Temmuz ayında yaşanan darbe girişimi, yani 15 Temmuz'un yarattığı olumsuz hava, her türlü tüketimi etkilediği gibi, konut gibi büyük tutarlı alımları çok daha belirgin bir biçimde etkilemiş durumda. Kuşkusuz bu etkiyi öyle bir ayda ve bir çırpıda geride bırakma şansına da sahip değiliz.
Bütün bu yaşananlar ve kaos ortamından sonra, bir de Moodys’in Türkiye'yi yatırım yapılabilir ülke kategorisinden düşürmesi yüzünden çok büyük bir düşüş göstermesi beklenmeli. Eylüldeki satış 80-85 bin arasına kadar inerse şaşmamalı.
Kredi derecelendirme kuruluşlarının, ülke notunu düşürdüklerinde sermaye çıkışı olacağı ve ülke para biriminin değer kaybedeceğini biliyoruz.

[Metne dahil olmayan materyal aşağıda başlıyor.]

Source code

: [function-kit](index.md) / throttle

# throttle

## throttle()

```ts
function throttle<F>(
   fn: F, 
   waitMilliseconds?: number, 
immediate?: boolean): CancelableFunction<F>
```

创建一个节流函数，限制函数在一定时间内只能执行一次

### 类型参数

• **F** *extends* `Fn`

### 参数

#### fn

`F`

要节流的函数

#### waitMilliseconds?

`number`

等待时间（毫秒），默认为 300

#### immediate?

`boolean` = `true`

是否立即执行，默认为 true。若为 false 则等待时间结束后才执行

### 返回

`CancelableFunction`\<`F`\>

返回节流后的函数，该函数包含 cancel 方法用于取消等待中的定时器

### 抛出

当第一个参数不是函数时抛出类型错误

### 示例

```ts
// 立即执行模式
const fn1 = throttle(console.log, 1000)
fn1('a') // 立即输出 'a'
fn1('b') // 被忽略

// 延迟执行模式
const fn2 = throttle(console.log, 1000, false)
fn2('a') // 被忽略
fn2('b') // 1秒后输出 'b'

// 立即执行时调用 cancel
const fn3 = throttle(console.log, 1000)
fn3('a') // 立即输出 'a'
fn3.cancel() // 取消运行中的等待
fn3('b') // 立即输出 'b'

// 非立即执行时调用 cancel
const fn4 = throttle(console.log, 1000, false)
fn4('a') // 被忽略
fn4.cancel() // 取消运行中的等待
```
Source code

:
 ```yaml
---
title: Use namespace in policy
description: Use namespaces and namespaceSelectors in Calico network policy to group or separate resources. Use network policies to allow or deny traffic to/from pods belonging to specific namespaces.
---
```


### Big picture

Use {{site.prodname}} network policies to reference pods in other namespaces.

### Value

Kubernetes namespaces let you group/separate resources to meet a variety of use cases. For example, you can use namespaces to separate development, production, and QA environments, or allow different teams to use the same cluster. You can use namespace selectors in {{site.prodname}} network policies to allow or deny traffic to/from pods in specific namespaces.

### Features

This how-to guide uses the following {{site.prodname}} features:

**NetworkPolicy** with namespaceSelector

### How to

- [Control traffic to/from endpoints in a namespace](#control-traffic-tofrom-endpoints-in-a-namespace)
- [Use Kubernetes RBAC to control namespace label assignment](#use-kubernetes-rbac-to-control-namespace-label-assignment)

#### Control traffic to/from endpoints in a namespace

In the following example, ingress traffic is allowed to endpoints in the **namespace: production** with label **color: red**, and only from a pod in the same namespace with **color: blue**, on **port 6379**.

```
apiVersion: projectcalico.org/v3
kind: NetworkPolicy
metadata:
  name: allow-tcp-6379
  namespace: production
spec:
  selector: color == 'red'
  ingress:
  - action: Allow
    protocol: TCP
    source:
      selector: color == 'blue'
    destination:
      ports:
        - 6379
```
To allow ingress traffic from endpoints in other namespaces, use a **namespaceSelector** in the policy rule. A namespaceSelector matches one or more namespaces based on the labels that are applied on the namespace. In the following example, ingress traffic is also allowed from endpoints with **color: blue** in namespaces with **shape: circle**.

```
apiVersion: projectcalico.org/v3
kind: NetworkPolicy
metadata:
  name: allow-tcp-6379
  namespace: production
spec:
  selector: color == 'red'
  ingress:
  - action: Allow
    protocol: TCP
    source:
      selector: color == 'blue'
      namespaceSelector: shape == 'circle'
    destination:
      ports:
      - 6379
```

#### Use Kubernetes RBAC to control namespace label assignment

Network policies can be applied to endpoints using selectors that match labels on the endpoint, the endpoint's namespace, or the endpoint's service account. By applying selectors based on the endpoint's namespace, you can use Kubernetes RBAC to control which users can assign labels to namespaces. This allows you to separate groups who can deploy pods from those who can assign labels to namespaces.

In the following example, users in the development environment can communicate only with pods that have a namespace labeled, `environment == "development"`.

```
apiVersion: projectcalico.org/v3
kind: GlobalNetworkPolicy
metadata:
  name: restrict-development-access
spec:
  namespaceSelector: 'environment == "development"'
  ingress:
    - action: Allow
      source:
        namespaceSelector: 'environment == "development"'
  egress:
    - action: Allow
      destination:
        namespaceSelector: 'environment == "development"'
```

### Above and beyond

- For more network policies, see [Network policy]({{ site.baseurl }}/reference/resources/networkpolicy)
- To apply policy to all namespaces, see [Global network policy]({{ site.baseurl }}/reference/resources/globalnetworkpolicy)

Onlar,böylece ülkenin borç sarmalına gireceğini ve daha fazla dış borç gereksinimi olacağını düşünüyorlar. Türkiye ekonomisi için bunlar geride kaldı. Türkiye ekonomisi böyle yönlendirmelerle idare edilecek dönemleri çoktan geçmiştir. Bu devir kapanmıştır. Moody's'in yaptığı piyasa düşmanlığıdır. Piyasa düşmanlığı karşısında olup, bundan sonra atılacak adımların daha dikkatlice atılması gerektiği de bilinmelidir. Dünya ekonomisi de, Türkiye ekonomisi de 3'ten büyüktür.